[SUPPLIED ENTRIES]

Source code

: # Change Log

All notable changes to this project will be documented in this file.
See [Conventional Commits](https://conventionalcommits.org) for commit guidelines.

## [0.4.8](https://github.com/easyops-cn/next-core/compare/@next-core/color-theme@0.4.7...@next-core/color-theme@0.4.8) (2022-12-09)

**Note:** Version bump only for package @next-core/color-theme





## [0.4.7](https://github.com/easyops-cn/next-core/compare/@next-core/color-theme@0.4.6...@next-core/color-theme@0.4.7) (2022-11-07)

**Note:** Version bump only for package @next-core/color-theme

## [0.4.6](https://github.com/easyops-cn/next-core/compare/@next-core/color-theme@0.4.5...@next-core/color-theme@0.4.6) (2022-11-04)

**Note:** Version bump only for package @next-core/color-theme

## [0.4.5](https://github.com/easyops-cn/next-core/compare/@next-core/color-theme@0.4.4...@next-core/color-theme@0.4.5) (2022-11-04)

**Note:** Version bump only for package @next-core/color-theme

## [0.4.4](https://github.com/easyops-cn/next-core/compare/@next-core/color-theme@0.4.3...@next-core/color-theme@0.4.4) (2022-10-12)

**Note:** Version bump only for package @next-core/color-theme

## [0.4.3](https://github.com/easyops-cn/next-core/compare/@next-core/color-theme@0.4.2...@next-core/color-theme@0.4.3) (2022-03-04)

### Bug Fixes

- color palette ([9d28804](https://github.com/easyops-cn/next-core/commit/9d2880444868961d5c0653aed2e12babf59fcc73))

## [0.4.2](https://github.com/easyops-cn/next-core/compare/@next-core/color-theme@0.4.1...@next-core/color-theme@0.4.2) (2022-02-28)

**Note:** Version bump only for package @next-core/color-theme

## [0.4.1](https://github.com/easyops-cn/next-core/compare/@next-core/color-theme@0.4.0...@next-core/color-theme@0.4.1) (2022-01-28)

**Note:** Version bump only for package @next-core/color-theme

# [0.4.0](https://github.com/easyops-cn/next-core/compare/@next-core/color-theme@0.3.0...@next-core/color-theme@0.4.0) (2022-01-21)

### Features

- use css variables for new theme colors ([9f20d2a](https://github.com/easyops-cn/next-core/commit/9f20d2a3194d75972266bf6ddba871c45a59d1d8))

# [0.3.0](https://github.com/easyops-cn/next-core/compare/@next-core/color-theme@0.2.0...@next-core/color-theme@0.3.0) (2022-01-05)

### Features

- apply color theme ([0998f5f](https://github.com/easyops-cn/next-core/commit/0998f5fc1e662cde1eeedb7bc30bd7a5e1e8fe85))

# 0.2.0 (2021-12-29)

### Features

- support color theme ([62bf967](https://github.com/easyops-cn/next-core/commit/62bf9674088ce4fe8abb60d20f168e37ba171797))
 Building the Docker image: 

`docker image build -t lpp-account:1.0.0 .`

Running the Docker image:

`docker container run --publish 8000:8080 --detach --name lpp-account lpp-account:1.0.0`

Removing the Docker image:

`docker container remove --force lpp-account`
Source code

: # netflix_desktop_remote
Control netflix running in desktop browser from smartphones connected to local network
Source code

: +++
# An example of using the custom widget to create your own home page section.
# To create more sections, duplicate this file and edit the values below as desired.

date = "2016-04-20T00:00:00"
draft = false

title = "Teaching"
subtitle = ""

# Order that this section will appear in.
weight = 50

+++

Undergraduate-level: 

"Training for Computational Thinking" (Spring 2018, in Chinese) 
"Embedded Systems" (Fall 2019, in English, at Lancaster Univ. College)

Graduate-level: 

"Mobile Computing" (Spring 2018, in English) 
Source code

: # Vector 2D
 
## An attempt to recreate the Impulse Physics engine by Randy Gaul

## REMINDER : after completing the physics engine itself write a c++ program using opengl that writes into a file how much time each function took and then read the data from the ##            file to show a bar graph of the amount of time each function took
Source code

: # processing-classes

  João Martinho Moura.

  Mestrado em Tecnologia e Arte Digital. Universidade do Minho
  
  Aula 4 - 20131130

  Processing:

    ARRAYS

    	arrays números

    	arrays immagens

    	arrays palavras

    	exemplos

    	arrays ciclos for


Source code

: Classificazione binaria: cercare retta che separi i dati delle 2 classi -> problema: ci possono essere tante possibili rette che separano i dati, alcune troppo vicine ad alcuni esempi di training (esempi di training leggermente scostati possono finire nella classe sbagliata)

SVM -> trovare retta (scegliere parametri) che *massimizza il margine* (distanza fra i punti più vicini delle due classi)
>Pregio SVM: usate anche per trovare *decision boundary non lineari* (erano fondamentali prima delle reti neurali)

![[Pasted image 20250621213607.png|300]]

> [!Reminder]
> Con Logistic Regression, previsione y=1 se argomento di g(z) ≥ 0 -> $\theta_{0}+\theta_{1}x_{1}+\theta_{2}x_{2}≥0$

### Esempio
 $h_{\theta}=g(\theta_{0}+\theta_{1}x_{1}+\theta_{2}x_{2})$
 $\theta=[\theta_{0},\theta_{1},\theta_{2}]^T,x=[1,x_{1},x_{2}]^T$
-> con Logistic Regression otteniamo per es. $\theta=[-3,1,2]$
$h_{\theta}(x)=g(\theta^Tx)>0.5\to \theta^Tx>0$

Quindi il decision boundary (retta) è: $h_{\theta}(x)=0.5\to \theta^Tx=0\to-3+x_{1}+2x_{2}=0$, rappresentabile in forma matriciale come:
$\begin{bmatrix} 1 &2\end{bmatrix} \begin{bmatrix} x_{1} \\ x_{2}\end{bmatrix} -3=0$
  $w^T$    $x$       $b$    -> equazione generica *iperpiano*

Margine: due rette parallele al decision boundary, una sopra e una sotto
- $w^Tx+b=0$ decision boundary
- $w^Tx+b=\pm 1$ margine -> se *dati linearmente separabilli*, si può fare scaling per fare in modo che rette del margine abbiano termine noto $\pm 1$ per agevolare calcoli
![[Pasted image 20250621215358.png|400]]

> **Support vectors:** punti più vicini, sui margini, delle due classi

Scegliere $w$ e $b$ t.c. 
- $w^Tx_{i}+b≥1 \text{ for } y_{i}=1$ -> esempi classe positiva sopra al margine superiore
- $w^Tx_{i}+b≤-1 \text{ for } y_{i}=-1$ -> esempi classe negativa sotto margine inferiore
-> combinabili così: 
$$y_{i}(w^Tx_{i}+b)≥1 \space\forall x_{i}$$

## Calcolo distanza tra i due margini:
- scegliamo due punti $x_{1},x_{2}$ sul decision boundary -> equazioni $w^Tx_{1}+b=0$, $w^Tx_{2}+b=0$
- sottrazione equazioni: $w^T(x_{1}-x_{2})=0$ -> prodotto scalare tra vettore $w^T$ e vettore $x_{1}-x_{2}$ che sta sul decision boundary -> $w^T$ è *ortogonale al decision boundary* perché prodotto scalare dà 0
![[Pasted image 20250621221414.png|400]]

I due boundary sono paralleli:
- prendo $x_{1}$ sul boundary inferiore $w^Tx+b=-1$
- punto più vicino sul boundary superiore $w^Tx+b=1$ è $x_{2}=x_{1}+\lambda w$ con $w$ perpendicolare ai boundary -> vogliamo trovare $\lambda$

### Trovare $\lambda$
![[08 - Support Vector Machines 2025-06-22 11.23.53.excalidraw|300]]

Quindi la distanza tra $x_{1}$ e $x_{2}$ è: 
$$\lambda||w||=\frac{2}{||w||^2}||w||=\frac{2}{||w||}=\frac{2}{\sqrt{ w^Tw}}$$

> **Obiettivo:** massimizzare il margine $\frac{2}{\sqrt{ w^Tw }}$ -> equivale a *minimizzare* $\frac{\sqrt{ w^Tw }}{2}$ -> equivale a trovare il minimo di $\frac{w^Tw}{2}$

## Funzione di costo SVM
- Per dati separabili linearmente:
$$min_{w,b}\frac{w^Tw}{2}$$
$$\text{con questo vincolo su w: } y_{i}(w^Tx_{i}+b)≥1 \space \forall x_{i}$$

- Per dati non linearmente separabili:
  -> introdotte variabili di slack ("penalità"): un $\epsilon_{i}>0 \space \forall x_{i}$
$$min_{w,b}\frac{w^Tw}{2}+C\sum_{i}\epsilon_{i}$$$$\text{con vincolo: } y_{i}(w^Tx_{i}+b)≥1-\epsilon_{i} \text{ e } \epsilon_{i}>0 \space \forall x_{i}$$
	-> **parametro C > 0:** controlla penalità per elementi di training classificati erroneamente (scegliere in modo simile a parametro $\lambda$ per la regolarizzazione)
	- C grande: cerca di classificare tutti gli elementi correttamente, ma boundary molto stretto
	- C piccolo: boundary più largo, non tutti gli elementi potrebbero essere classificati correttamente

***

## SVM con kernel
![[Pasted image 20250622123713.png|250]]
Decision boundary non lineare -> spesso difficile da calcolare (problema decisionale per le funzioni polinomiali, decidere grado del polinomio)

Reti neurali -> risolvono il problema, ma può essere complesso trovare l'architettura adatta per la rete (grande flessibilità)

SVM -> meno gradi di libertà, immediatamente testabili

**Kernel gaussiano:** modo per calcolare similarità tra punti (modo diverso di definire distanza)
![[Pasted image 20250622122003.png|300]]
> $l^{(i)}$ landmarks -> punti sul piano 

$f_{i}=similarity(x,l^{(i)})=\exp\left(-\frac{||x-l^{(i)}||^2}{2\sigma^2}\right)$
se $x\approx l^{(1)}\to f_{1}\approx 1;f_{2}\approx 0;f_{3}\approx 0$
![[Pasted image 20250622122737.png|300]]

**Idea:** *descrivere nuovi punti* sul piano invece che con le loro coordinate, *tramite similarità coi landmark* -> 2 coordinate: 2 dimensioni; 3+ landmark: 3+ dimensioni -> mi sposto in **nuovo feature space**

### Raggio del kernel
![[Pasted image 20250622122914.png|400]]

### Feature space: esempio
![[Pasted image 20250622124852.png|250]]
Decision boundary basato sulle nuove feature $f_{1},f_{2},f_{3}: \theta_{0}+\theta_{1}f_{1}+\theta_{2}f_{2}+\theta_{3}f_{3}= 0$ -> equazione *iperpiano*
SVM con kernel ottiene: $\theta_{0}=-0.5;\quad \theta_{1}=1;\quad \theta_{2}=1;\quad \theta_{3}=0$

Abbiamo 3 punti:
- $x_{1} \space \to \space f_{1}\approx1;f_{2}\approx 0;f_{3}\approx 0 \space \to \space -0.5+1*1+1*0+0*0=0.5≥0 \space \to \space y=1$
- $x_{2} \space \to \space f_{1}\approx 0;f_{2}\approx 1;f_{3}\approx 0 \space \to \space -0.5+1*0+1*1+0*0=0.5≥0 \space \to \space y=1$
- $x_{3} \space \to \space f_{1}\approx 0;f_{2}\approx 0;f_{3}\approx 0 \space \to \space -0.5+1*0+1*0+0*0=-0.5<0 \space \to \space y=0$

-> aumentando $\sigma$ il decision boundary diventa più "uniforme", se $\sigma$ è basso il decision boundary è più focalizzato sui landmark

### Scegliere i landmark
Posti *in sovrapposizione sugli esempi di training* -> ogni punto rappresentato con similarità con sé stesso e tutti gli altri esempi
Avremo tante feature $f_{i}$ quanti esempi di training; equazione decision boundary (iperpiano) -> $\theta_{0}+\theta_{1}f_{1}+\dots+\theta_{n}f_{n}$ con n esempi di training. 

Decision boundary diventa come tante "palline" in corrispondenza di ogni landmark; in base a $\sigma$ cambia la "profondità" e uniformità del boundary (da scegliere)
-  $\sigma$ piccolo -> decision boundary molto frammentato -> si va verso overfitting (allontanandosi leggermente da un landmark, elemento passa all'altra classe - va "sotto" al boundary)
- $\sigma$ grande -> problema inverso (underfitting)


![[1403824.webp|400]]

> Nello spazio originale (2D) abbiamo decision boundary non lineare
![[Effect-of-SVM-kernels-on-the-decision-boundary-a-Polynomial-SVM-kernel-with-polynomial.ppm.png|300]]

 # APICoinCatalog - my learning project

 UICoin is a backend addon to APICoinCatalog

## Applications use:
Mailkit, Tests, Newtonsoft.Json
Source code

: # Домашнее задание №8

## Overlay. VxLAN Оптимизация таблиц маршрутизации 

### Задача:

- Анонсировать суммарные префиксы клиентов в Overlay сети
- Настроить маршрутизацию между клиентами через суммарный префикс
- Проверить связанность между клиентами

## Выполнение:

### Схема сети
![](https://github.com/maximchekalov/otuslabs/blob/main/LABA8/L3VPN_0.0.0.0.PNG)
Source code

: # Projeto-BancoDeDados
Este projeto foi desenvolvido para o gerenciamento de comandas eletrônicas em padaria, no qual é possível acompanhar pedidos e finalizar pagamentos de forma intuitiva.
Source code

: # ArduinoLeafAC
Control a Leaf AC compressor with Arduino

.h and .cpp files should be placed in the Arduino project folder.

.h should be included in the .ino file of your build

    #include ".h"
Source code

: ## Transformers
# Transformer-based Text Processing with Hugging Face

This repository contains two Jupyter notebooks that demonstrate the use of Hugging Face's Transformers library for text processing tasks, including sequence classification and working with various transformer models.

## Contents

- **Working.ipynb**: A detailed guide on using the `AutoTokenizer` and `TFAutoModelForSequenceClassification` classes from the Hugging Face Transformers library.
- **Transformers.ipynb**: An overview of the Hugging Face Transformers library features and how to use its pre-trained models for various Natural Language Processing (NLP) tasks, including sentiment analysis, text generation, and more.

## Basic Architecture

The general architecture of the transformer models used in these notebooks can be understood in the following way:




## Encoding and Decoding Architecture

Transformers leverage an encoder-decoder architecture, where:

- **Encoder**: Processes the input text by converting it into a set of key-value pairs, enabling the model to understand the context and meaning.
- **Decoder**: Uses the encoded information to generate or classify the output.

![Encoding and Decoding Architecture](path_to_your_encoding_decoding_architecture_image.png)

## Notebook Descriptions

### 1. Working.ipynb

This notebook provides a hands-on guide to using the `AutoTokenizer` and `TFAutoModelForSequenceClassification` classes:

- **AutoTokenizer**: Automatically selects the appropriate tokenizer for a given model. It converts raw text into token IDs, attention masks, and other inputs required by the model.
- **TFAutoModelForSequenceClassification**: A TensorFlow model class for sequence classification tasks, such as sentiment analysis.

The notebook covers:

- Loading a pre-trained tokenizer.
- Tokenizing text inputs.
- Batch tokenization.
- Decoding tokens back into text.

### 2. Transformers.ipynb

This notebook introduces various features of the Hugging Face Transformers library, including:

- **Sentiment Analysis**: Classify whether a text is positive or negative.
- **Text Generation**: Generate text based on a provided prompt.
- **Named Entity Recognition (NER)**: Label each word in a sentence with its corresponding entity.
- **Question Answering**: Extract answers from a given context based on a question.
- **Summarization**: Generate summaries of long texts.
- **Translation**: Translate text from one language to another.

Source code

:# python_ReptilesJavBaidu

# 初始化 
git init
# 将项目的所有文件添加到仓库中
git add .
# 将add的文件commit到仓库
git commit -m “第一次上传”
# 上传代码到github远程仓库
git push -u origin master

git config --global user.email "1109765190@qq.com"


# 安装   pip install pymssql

[/SUPPLIED ENTRIES]

Tally up the lines holding the string "sotto" in the data above, and respond with nothing but the number.

RESPONSE:
3